Task brief:
In the following listing, find the lines containing "shov" and report them.

(Extracted material Opens)

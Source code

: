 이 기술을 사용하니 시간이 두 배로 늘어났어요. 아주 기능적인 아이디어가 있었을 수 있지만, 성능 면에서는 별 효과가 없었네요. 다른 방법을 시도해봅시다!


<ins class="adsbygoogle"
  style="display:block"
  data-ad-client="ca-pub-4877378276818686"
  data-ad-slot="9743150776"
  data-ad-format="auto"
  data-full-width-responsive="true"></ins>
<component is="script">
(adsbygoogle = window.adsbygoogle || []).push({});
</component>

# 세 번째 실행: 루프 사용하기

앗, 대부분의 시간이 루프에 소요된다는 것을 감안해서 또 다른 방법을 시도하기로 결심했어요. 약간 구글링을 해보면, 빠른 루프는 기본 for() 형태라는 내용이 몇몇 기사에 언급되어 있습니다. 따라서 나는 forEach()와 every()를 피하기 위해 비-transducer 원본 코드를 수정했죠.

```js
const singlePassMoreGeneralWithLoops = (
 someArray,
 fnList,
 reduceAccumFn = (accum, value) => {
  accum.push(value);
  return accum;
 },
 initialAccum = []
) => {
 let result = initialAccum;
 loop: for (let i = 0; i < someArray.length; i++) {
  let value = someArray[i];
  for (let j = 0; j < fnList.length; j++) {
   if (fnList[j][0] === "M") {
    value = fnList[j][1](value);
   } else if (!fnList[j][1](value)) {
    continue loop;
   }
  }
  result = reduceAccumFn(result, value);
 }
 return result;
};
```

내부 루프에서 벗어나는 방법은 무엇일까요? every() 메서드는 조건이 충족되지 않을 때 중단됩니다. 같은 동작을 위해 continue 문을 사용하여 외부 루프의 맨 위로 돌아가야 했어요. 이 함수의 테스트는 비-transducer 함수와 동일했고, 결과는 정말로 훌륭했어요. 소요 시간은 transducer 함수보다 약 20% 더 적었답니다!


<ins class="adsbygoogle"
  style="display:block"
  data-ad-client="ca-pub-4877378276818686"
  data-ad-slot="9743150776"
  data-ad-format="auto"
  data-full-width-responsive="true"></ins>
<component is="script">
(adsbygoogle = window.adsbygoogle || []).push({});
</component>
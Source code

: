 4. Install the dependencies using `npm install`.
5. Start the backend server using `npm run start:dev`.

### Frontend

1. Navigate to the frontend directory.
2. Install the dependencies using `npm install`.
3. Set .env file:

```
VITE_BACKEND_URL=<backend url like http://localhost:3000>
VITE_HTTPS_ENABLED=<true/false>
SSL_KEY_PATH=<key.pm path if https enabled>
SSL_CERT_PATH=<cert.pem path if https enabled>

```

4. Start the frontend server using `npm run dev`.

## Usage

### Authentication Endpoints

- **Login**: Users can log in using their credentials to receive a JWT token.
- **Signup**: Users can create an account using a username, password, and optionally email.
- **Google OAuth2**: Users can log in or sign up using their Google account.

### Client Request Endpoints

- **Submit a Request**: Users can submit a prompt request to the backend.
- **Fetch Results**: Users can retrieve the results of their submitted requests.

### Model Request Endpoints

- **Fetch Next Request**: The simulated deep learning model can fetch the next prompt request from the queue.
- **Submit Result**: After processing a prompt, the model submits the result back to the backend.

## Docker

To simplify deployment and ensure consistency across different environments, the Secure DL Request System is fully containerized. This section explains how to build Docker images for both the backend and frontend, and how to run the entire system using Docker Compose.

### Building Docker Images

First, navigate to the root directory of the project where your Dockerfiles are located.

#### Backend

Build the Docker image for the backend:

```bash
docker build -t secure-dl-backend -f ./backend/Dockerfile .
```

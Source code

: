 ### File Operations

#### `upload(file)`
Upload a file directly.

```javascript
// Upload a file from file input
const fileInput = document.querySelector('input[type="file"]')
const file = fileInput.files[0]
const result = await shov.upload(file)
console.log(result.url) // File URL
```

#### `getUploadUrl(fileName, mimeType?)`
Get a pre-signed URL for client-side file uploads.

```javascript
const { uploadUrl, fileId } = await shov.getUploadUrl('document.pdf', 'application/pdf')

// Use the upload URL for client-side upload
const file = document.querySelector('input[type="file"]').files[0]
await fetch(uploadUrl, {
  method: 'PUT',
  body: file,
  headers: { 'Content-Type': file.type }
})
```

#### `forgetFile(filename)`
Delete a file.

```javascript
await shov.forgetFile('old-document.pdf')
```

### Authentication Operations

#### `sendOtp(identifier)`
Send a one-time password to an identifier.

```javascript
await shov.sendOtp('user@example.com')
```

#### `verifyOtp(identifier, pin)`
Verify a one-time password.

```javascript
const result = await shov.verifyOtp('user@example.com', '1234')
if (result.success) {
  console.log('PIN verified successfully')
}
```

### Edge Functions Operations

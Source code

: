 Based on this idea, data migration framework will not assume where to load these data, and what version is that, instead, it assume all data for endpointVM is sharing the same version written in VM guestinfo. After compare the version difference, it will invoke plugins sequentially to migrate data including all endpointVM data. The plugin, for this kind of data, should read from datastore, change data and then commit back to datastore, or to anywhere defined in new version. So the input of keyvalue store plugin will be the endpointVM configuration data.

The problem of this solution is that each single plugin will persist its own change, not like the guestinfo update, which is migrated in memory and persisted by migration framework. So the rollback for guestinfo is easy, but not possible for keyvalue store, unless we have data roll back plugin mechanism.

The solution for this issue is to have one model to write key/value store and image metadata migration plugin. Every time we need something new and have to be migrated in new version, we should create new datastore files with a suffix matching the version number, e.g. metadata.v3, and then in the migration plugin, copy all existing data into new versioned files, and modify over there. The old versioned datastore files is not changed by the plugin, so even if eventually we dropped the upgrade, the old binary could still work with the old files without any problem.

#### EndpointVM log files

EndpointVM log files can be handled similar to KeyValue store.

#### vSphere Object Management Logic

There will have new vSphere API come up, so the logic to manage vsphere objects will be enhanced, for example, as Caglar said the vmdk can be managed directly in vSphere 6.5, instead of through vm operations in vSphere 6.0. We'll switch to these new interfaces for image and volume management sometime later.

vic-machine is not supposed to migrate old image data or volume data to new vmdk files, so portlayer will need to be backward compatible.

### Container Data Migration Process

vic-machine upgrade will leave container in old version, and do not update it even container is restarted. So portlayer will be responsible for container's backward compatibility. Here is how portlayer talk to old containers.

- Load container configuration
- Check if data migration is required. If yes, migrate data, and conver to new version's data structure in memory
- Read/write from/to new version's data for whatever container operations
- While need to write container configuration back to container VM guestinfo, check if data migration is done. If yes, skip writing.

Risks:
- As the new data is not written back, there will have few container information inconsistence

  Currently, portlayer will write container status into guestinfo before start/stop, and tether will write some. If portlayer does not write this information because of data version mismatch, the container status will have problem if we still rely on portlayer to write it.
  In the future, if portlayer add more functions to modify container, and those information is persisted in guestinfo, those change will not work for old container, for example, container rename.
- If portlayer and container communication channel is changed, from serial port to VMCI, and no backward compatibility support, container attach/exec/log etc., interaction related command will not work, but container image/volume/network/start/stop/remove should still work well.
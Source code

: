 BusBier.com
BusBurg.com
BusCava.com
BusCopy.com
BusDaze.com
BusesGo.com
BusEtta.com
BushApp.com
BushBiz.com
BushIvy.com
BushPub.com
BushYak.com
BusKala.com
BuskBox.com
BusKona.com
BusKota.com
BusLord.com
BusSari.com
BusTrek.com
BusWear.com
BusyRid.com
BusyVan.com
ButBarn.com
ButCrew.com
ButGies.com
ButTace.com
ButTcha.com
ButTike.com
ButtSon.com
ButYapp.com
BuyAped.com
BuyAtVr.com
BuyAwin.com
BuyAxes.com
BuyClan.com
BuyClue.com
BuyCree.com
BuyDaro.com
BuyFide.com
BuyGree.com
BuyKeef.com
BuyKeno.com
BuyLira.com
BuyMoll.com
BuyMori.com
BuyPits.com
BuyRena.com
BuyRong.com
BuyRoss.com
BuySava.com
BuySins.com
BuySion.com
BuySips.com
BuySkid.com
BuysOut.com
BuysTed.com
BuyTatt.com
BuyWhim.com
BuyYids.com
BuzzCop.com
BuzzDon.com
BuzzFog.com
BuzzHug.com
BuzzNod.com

(Extracted material Closes)

Exercise output:
const result = await shov.upload(file)
const { uploadUrl, fileId } = await shov.getUploadUrl('document.pdf', 'application/pdf')
await shov.forgetFile('old-document.pdf')
await shov.sendOtp('user@example.com')
const result = await shov.verifyOtp('user@example.com', '1234')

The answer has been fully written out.